気づかれないようこっそり、横目でガウリイの様子を窺ってみる。
こうやっていつものように歩いていると、宿での出来事がまるで嘘のようだ。

もしかして、あれも彼女の仕組んだ悪戯だった!?

でも、そんな事をした所で何の得があるわけでもなし・・・。

ごつっ。

額に、固い感触。

「考え事しながら歩くと危ないぞ?」

「分かってるんなら避けてよね!」

ええと、考えに気を取られていたあたしがぶつかったのは
よりにもよってガウリイのでっかい背中。

「さっさとどこかの街まで行って、朝ご飯食べましょ。
いつまでもこうしちゃいられないでしょ!」

真正面から向かい合ってるとさ、なんか、気まずくってしょうがないわよ。

「ちょっ、ちょっとあたし偵察してくるっ!!」

ううっ、場が持たないっ!! ガウリイとどう接していいか判らない。
ちょっとどこかで頭を冷やさなきゃダメだ!

「レイ・ウィ・・・!!」

飛翔の呪文を完成させようとした、その時だった。
急にあたしの手を掴んで、ガウリイがあたしを力いっぱい抱き寄せたのは。

「ガウリイっ!?」

「・・・一人で、行くなよ。なぁ・・・」

ぎゅうっと、大きな体躯に抱き込まれては、最早あたしに逃げ場はなく。
しょうがないから、されるがままに任せておいた。

だって。

だって、ガウリイは怖がっていたから。
今までなら絶対あたしに見せなかっただろう、余裕のなさを晒していたから。

「ばぁか。
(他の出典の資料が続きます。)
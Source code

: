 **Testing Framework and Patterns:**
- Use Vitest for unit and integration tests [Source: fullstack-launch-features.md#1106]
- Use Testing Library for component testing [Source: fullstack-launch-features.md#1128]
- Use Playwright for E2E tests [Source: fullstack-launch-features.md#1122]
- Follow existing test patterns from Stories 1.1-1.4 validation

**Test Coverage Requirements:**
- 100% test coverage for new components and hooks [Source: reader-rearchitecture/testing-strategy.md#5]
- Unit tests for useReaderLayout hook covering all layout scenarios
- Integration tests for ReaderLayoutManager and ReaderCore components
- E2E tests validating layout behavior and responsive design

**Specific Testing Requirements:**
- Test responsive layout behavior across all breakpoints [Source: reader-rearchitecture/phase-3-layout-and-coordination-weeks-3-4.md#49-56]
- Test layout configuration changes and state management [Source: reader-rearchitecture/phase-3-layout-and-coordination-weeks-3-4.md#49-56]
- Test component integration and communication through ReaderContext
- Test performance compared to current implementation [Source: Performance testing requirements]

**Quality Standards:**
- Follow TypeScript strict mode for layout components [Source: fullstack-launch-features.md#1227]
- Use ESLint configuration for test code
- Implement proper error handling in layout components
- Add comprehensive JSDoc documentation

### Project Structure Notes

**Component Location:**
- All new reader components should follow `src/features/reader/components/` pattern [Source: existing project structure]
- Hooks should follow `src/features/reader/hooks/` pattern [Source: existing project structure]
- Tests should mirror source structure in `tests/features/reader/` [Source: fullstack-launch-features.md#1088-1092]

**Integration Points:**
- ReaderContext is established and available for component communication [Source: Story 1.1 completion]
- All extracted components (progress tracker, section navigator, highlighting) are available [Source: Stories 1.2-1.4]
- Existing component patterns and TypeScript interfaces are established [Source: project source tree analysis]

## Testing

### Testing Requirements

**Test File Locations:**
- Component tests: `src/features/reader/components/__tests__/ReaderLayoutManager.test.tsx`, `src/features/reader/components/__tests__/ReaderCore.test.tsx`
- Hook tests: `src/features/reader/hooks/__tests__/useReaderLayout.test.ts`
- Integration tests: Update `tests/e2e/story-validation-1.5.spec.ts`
あたしはちゃんと、覚えてるから」

「あんたじゃあるまいに」なんて、優しく聞こえるといいなと思いながら
あたしは彼の手を取って、指を絡めて。

「街に着いたら。 あの続きをさせてくれるか?」

至近距離で囁かれる、低くて甘いガウリイの声にあたしは
こっくりと頷く事で返事とした。

だって、声に出すのはやっぱり恥ずかしかったから。







その後、近隣の街であの不思議な宿について聞いて回ったところ
『あの森では時折不思議な事が起こる』という噂は、かなり以前からあったらしい。

激しい嵐の後にだけ現れる、古びた宿の噂話とは。

その宿に泊まった者は、次の朝には必ず変化が訪れるという。

ある者は全幅の信頼を置いていた友人と袂を分かち。

ある者は人間不信に陥ったという。

ごく稀に、幸福な変化を体験した者もいるというが、
詳細は伝わっていないらしい。

ただ、その宿には危険や害意はまったくないらしく、
嵐が収まり宿泊客がいなくなれば、次の嵐の時まで消えてしまうらしい。

だとすると、あの時見た彼女は宿の精だとでもいうのだろうか。







「もういいじゃないか。終わりよければ総てよし。だろ?」

穏やかな笑顔を浮かべながらあたしの手を取るガウリイに、
あたしも笑顔で「そうね」と頷いたのだった。